当前位置:
X-MOL 学术
›
arXiv.cs.DS
›
论文详情
Our official English website, www.x-mol.net, welcomes your
feedback! (Note: you will need to create a separate account there.)
Data structures to represent a set of k-long DNA sequences
arXiv - CS - Data Structures and Algorithms Pub Date : 2019-03-29 , DOI: arxiv-1903.12312 Rayan Chikhi, Jan Holub, and Paul Medvedev
arXiv - CS - Data Structures and Algorithms Pub Date : 2019-03-29 , DOI: arxiv-1903.12312 Rayan Chikhi, Jan Holub, and Paul Medvedev
The analysis of biological sequencing data has been one of the biggest
applications of string algorithms. The approaches used in many such
applications are based on the analysis of k-mers, which are short fixed-length
strings present in a dataset. While these approaches are rather diverse,
storing and querying a k-mer set has emerged as a shared underlying component.

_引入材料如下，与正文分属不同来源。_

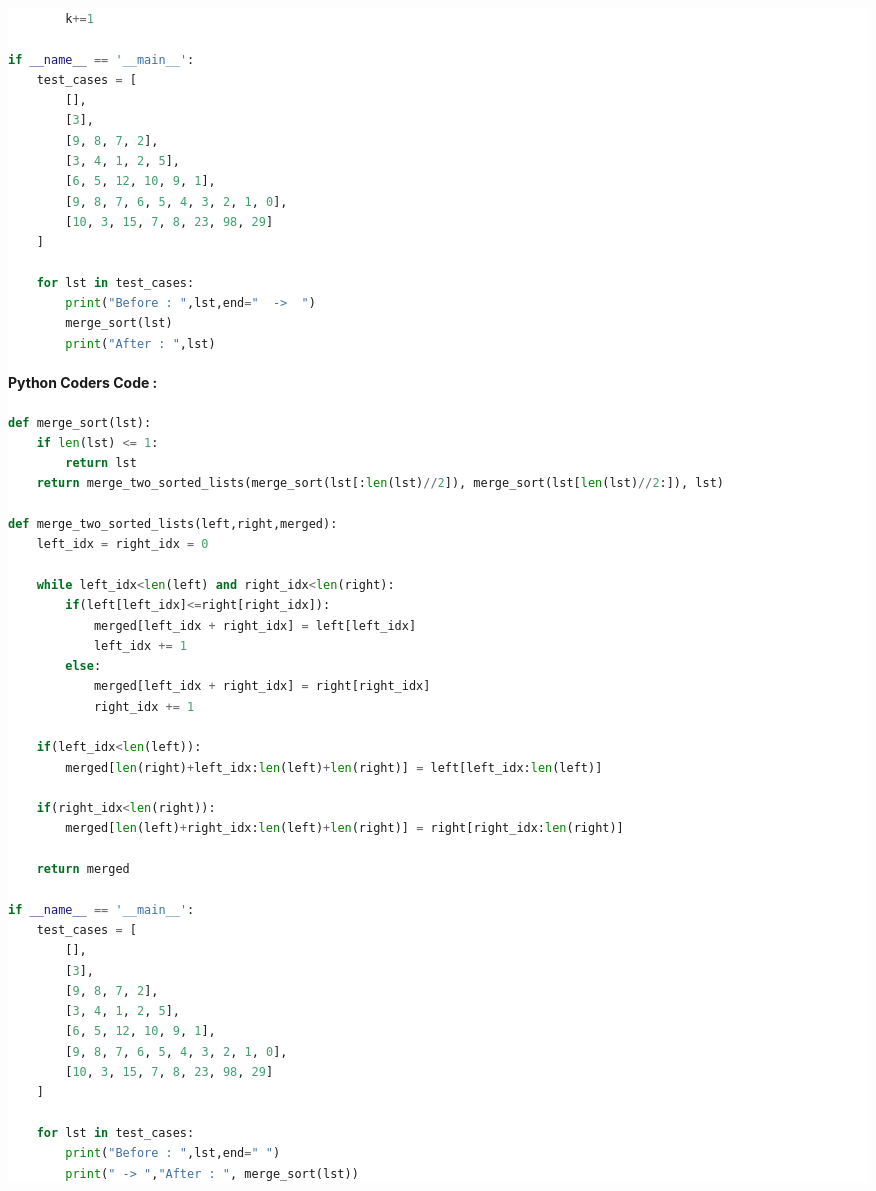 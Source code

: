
 ```python
        k+=1

if __name__ == '__main__':
    test_cases = [
        [],
        [3],
        [9, 8, 7, 2],
        [3, 4, 1, 2, 5],
        [6, 5, 12, 10, 9, 1],
        [9, 8, 7, 6, 5, 4, 3, 2, 1, 0],
        [10, 3, 15, 7, 8, 23, 98, 29]
    ]

    for lst in test_cases:
        print("Before : ",lst,end="  ->  ")
        merge_sort(lst)
        print("After : ",lst)
```
#### Python Coders Code :

```python
def merge_sort(lst):
    if len(lst) <= 1:
        return lst    
    return merge_two_sorted_lists(merge_sort(lst[:len(lst)//2]), merge_sort(lst[len(lst)//2:]), lst)
    
def merge_two_sorted_lists(left,right,merged):
    left_idx = right_idx = 0
    
    while left_idx<len(left) and right_idx<len(right):
        if(left[left_idx]<=right[right_idx]):
            merged[left_idx + right_idx] = left[left_idx]
            left_idx += 1
        else:
            merged[left_idx + right_idx] = right[right_idx]
            right_idx += 1
    
    if(left_idx<len(left)):
        merged[len(right)+left_idx:len(left)+len(right)] = left[left_idx:len(left)]
        
    if(right_idx<len(right)):
        merged[len(left)+right_idx:len(left)+len(right)] = right[right_idx:len(right)]
        
    return merged

if __name__ == '__main__':
    test_cases = [
        [],
        [3],
        [9, 8, 7, 2],
        [3, 4, 1, 2, 5],
        [6, 5, 12, 10, 9, 1],
        [9, 8, 7, 6, 5, 4, 3, 2, 1, 0],
        [10, 3, 15, 7, 8, 23, 98, 29]
    ]

    for lst in test_cases:
        print("Before : ",lst,end=" ")
        print(" -> ","After : ", merge_sort(lst))
```
<a id="qs"></a>

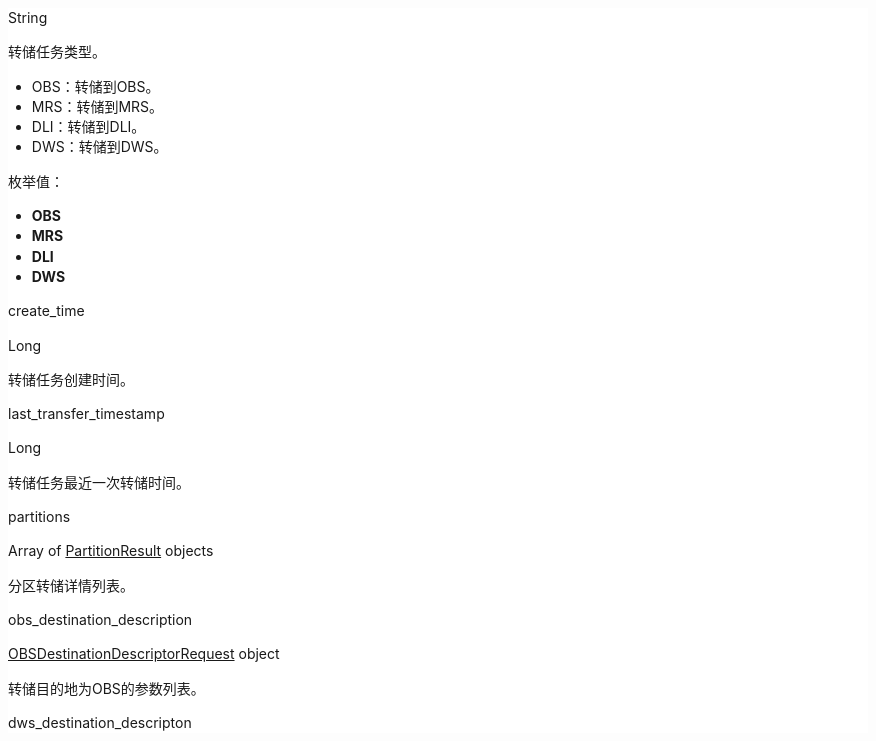 </td>
<td class="cellrowborder" valign="top" width="20%" headers="mcps1.2.4.1.2 "><p id="p14418122210219"><a name="p14418122210219"></a><a name="p14418122210219"></a>String</p>
</td>
<td class="cellrowborder" valign="top" width="60%" headers="mcps1.2.4.1.3 "><p id="p9418182202114"><a name="p9418182202114"></a><a name="p9418182202114"></a>转储任务类型。</p>
<a name="ul8419122192110"></a><a name="ul8419122192110"></a><ul id="ul8419122192110"><li>OBS：转储到OBS。</li><li>MRS：转储到MRS。</li><li>DLI：转储到DLI。</li><li>DWS：转储到DWS。</li></ul>
<p id="p5420822122116"><a name="p5420822122116"></a><a name="p5420822122116"></a>枚举值：</p>
<a name="ul6421122182117"></a><a name="ul6421122182117"></a><ul id="ul6421122182117"><li><strong id="b94211022152120"><a name="b94211022152120"></a><a name="b94211022152120"></a>OBS</strong></li><li><strong id="b6421142215214"><a name="b6421142215214"></a><a name="b6421142215214"></a>MRS</strong></li><li><strong id="b1442142262111"><a name="b1442142262111"></a><a name="b1442142262111"></a>DLI</strong></li><li><strong id="b1442282222116"><a name="b1442282222116"></a><a name="b1442282222116"></a>DWS</strong></li></ul>
</td>
</tr>
<tr id="row174062227212"><td class="cellrowborder" valign="top" width="20%" headers="mcps1.2.4.1.1 "><p id="p94222227215"><a name="p94222227215"></a><a name="p94222227215"></a>create_time</p>
</td>
<td class="cellrowborder" valign="top" width="20%" headers="mcps1.2.4.1.2 "><p id="p742362216211"><a name="p742362216211"></a><a name="p742362216211"></a>Long</p>
</td>
<td class="cellrowborder" valign="top" width="60%" headers="mcps1.2.4.1.3 "><p id="p174235224218"><a name="p174235224218"></a><a name="p174235224218"></a>转储任务创建时间。</p>
</td>
</tr>
<tr id="row740618226213"><td class="cellrowborder" valign="top" width="20%" headers="mcps1.2.4.1.1 "><p id="p184231722202110"><a name="p184231722202110"></a><a name="p184231722202110"></a>last_transfer_timestamp</p>
</td>
<td class="cellrowborder" valign="top" width="20%" headers="mcps1.2.4.1.2 "><p id="p74244226211"><a name="p74244226211"></a><a name="p74244226211"></a>Long</p>
</td>
<td class="cellrowborder" valign="top" width="60%" headers="mcps1.2.4.1.3 "><p id="p11424422102111"><a name="p11424422102111"></a><a name="p11424422102111"></a>转储任务最近一次转储时间。</p>
</td>
</tr>
<tr id="row54061722172115"><td class="cellrowborder" valign="top" width="20%" headers="mcps1.2.4.1.1 "><p id="p34255220219"><a name="p34255220219"></a><a name="p34255220219"></a>partitions</p>
</td>
<td class="cellrowborder" valign="top" width="20%" headers="mcps1.2.4.1.2 "><p id="p942582262112"><a name="p942582262112"></a><a name="p942582262112"></a>Array of <a href="#response_PartitionResult">PartitionResult</a> objects</p>
</td>
<td class="cellrowborder" valign="top" width="60%" headers="mcps1.2.4.1.3 "><p id="p4425182215211"><a name="p4425182215211"></a><a name="p4425182215211"></a>分区转储详情列表。</p>
</td>
</tr>
<tr id="row1840662252111"><td class="cellrowborder" valign="top" width="20%" headers="mcps1.2.4.1.1 "><p id="p17426192222113"><a name="p17426192222113"></a><a name="p17426192222113"></a>obs_destination_description</p>
</td>
<td class="cellrowborder" valign="top" width="20%" headers="mcps1.2.4.1.2 "><p id="p442672216215"><a name="p442672216215"></a><a name="p442672216215"></a><a href="#response_OBSDestinationDescriptorRequest">OBSDestinationDescriptorRequest</a> object</p>
</td>
<td class="cellrowborder" valign="top" width="60%" headers="mcps1.2.4.1.3 "><p id="p3427722162116"><a name="p3427722162116"></a><a name="p3427722162116"></a>转储目的地为OBS的参数列表。</p>
</td>
</tr>
<tr id="row2407182252113"><td class="cellrowborder" valign="top" width="20%" headers="mcps1.2.4.1.1 "><p id="p204271822182113"><a name="p204271822182113"></a><a name="p204271822182113"></a>dws_destination_descripton</p> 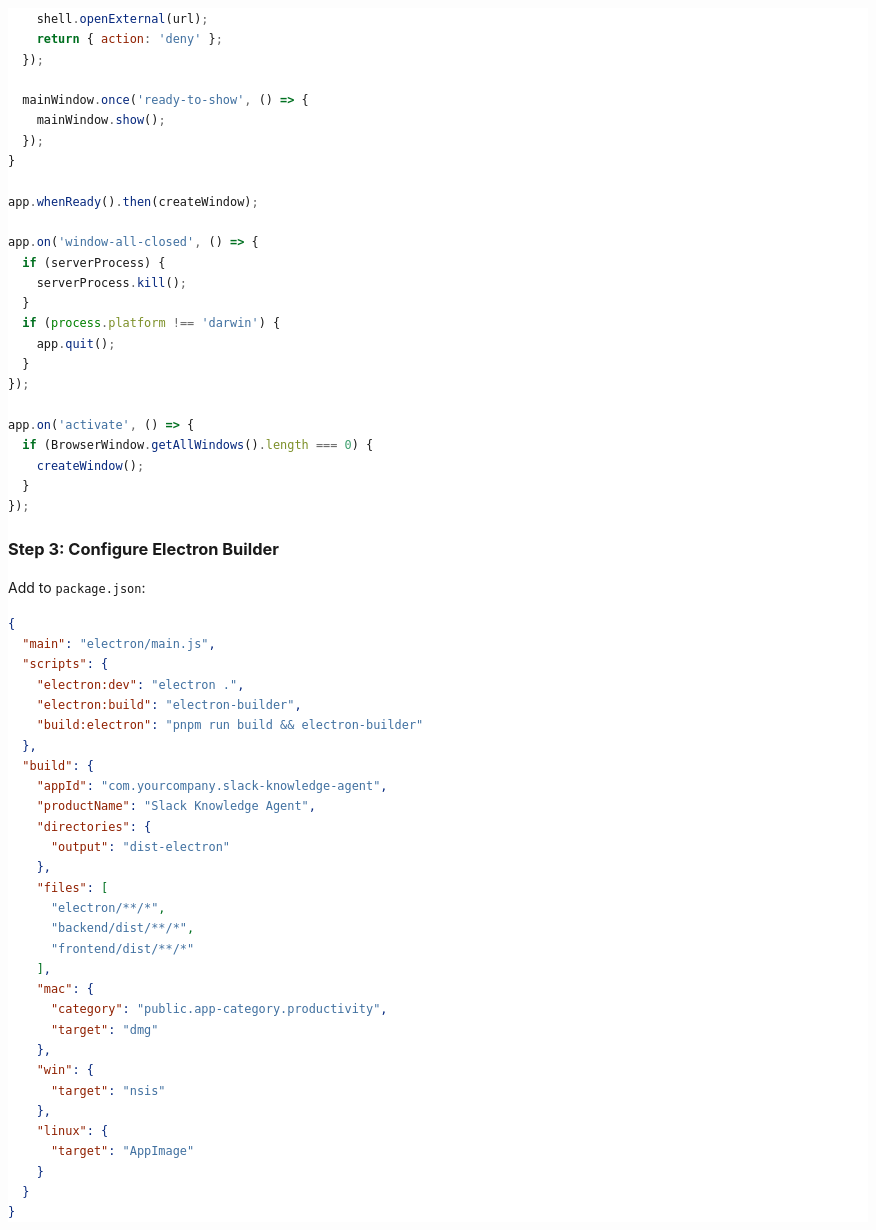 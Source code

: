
 ```javascript
    shell.openExternal(url);
    return { action: 'deny' };
  });

  mainWindow.once('ready-to-show', () => {
    mainWindow.show();
  });
}

app.whenReady().then(createWindow);

app.on('window-all-closed', () => {
  if (serverProcess) {
    serverProcess.kill();
  }
  if (process.platform !== 'darwin') {
    app.quit();
  }
});

app.on('activate', () => {
  if (BrowserWindow.getAllWindows().length === 0) {
    createWindow();
  }
});
```

### Step 3: Configure Electron Builder

Add to `package.json`:

```json
{
  "main": "electron/main.js",
  "scripts": {
    "electron:dev": "electron .",
    "electron:build": "electron-builder",
    "build:electron": "pnpm run build && electron-builder"
  },
  "build": {
    "appId": "com.yourcompany.slack-knowledge-agent",
    "productName": "Slack Knowledge Agent",
    "directories": {
      "output": "dist-electron"
    },
    "files": [
      "electron/**/*",
      "backend/dist/**/*",
      "frontend/dist/**/*"
    ],
    "mac": {
      "category": "public.app-category.productivity",
      "target": "dmg"
    },
    "win": {
      "target": "nsis"
    },
    "linux": {
      "target": "AppImage"
    }
  }
}
```
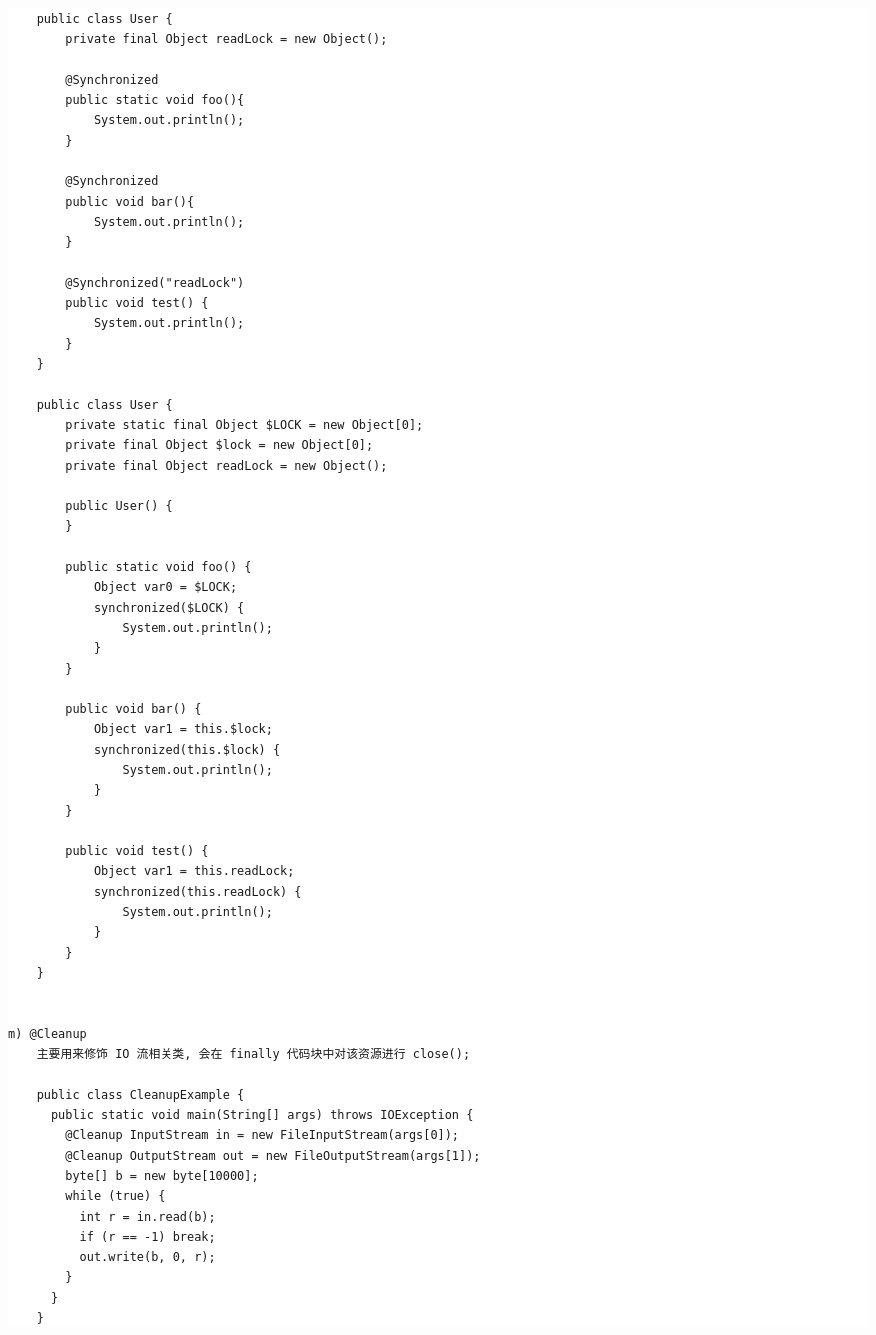 		public class User {
		    private final Object readLock = new Object();
		
		    @Synchronized
		    public static void foo(){
		        System.out.println();
		    }
		
		    @Synchronized
		    public void bar(){
		        System.out.println();
		    }
		
		    @Synchronized("readLock")
		    public void test() {
		        System.out.println();
		    }
		}
		
		public class User {
		    private static final Object $LOCK = new Object[0];
		    private final Object $lock = new Object[0];
		    private final Object readLock = new Object();
		
		    public User() {
		    }
		
		    public static void foo() {
		        Object var0 = $LOCK;
		        synchronized($LOCK) {
		            System.out.println();
		        }
		    }
		
		    public void bar() {
		        Object var1 = this.$lock;
		        synchronized(this.$lock) {
		            System.out.println();
		        }
		    }
		
		    public void test() {
		        Object var1 = this.readLock;
		        synchronized(this.readLock) {
		            System.out.println();
		        }
		    }
		}
		
		
	m) @Cleanup
		主要用来修饰 IO 流相关类, 会在 finally 代码块中对该资源进行 close();
		
		public class CleanupExample {
		  public static void main(String[] args) throws IOException {
		    @Cleanup InputStream in = new FileInputStream(args[0]);
		    @Cleanup OutputStream out = new FileOutputStream(args[1]);
		    byte[] b = new byte[10000];
		    while (true) {
		      int r = in.read(b);
		      if (r == -1) break;
		      out.write(b, 0, r);
		    }
		  }
		}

A set of k-mers has unique features and applications that, over the last ten
years, have resulted in many specialized approaches for its representation. In
this survey, we give a unified presentation and comparison of the data
structures that have been proposed to store and query a k-mer set. We hope this
survey will serve as a resource for researchers in the field as well as make
the area more accessible to researchers outside the field.
中文翻译:
表示一组 k 长 DNA 序列的数据结构
生物测序数据的分析一直是字符串算法最大的应用之一。许多此类应用中使用的方法基于对 k-mers 的分析,k-mers 是数据集中存在的短固定长度字符串。虽然这些方法相当多样,但存储和查询 k-mer 集已成为共享的底层组件。一组 k-mers 具有独特的功能和应用,在过去的十年中,已经产生了许多专门的表示方法。在本次调查中,我们对已提出的用于存储和查询 k-mer 集的数据结构进行了统一的介绍和比较。我们希望这项调查将成为该领域研究人员的资源,并使该领域外的研究人员更容易接触到该领域。
更新日期:2020-06-15
中文翻译:
表示一组 k 长 DNA 序列的数据结构
生物测序数据的分析一直是字符串算法最大的应用之一。许多此类应用中使用的方法基于对 k-mers 的分析,k-mers 是数据集中存在的短固定长度字符串。虽然这些方法相当多样,但存储和查询 k-mer 集已成为共享的底层组件。一组 k-mers 具有独特的功能和应用,在过去的十年中,已经产生了许多专门的表示方法。在本次调查中,我们对已提出的用于存储和查询 k-mer 集的数据结构进行了统一的介绍和比较。我们希望这项调查将成为该领域研究人员的资源,并使该领域外的研究人员更容易接触到该领域。